__Assigned task__
From the listing below, work out how many lines contain "time"; the answer is that number and nothing more.

+ + + + +

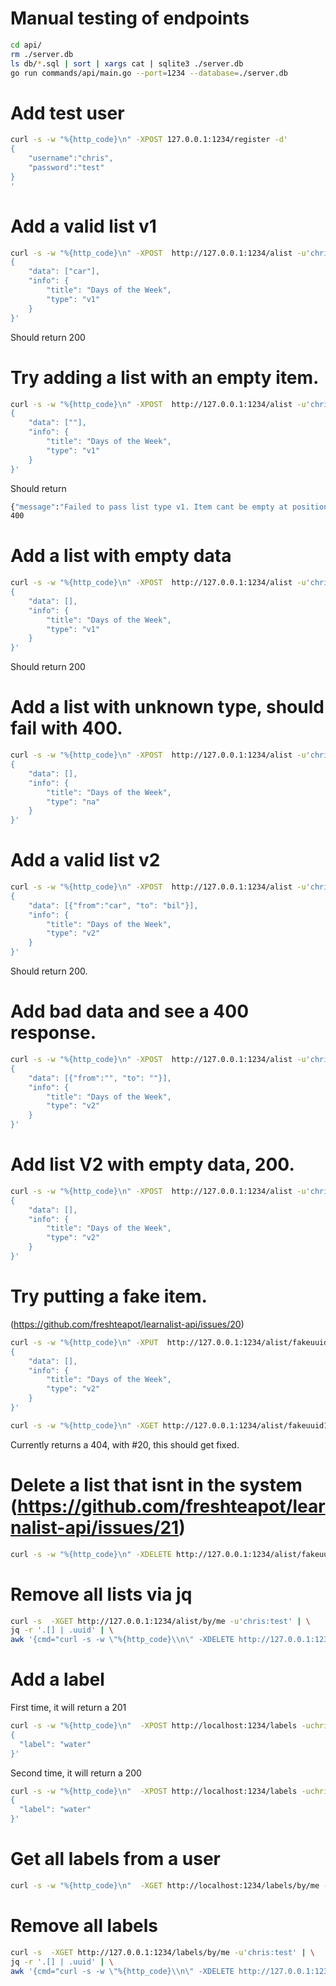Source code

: # Manual testing of endpoints

```sh
cd api/
rm ./server.db
ls db/*.sql | sort | xargs cat | sqlite3 ./server.db
go run commands/api/main.go --port=1234 --database=./server.db
```

# Add test user
```sh
curl -s -w "%{http_code}\n" -XPOST 127.0.0.1:1234/register -d'
{
    "username":"chris",
    "password":"test"
}
'
```

# Add a valid list v1
```sh
curl -s -w "%{http_code}\n" -XPOST  http://127.0.0.1:1234/alist -u'chris:test' -d'
{
    "data": ["car"],
    "info": {
        "title": "Days of the Week",
        "type": "v1"
    }
}'
```
Should return 200


# Try adding a list with an empty item.
```sh
curl -s -w "%{http_code}\n" -XPOST  http://127.0.0.1:1234/alist -u'chris:test' -d'
{
    "data": [""],
    "info": {
        "title": "Days of the Week",
        "type": "v1"
    }
}'
```
Should return
```sh
{"message":"Failed to pass list type v1. Item cant be empty at position 0"}
400
```

# Add a list with empty data
```sh
curl -s -w "%{http_code}\n" -XPOST  http://127.0.0.1:1234/alist -u'chris:test' -d'
{
    "data": [],
    "info": {
        "title": "Days of the Week",
        "type": "v1"
    }
}'
```
Should return 200


# Add a list with unknown type, should fail with 400.
```sh
curl -s -w "%{http_code}\n" -XPOST  http://127.0.0.1:1234/alist -u'chris:test' -d'
{
    "data": [],
    "info": {
        "title": "Days of the Week",
        "type": "na"
    }
}'
```

# Add a valid list v2
```sh
curl -s -w "%{http_code}\n" -XPOST  http://127.0.0.1:1234/alist -u'chris:test' -d'
{
    "data": [{"from":"car", "to": "bil"}],
    "info": {
        "title": "Days of the Week",
        "type": "v2"
    }
}'
```
Should return 200.


# Add bad data and see a 400 response.
```sh
curl -s -w "%{http_code}\n" -XPOST  http://127.0.0.1:1234/alist -u'chris:test' -d'
{
    "data": [{"from":"", "to": ""}],
    "info": {
        "title": "Days of the Week",
        "type": "v2"
    }
}'
```

# Add list V2 with empty data, 200.
```sh
curl -s -w "%{http_code}\n" -XPOST  http://127.0.0.1:1234/alist -u'chris:test' -d'
{
    "data": [],
    "info": {
        "title": "Days of the Week",
        "type": "v2"
    }
}'
```

# Try putting a fake item.
(https://github.com/freshteapot/learnalist-api/issues/20)
```sh
curl -s -w "%{http_code}\n" -XPUT  http://127.0.0.1:1234/alist/fakeuuid123 -u'chris:test' -d'
{
    "data": [],
    "info": {
        "title": "Days of the Week",
        "type": "v2"
    }
}'
```

```sh
curl -s -w "%{http_code}\n" -XGET http://127.0.0.1:1234/alist/fakeuuid123 -u'chris:test'
```
Currently returns a 404, with #20, this should get fixed.


# Delete a list that isnt in the system (https://github.com/freshteapot/learnalist-api/issues/21)
```sh
curl -s -w "%{http_code}\n" -XDELETE http://127.0.0.1:1234/alist/fakeuuid123 -u'chris:test'
```

# Remove all lists via jq
```sh
curl -s  -XGET http://127.0.0.1:1234/alist/by/me -u'chris:test' | \
jq -r '.[] | .uuid' | \
awk '{cmd="curl -s -w \"%{http_code}\\n\" -XDELETE http://127.0.0.1:1234/alist/"$1" -u'chris:test'";print(cmd);system(cmd)}'
```

# Add a label
First time, it will return a 201
```sh
curl -s -w "%{http_code}\n"  -XPOST http://localhost:1234/labels -uchris:test -d'
{
  "label": "water"
}'
```

Second time, it will return a 200
```sh
curl -s -w "%{http_code}\n"  -XPOST http://localhost:1234/labels -uchris:test -d'
{
  "label": "water"
}'
```

# Get all labels from a user
```sh
curl -s -w "%{http_code}\n"  -XGET http://localhost:1234/labels/by/me -u'chris:test'
```

# Remove all labels
```sh
curl -s  -XGET http://127.0.0.1:1234/labels/by/me -u'chris:test' | \
jq -r '.[] | .uuid' | \
awk '{cmd="curl -s -w \"%{http_code}\\n\" -XDELETE http://127.0.0.1:1234/labels/"$1" -u'chris:test'";print(cmd);system(cmd)}'
```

+ + + + +

__Exercise result__
2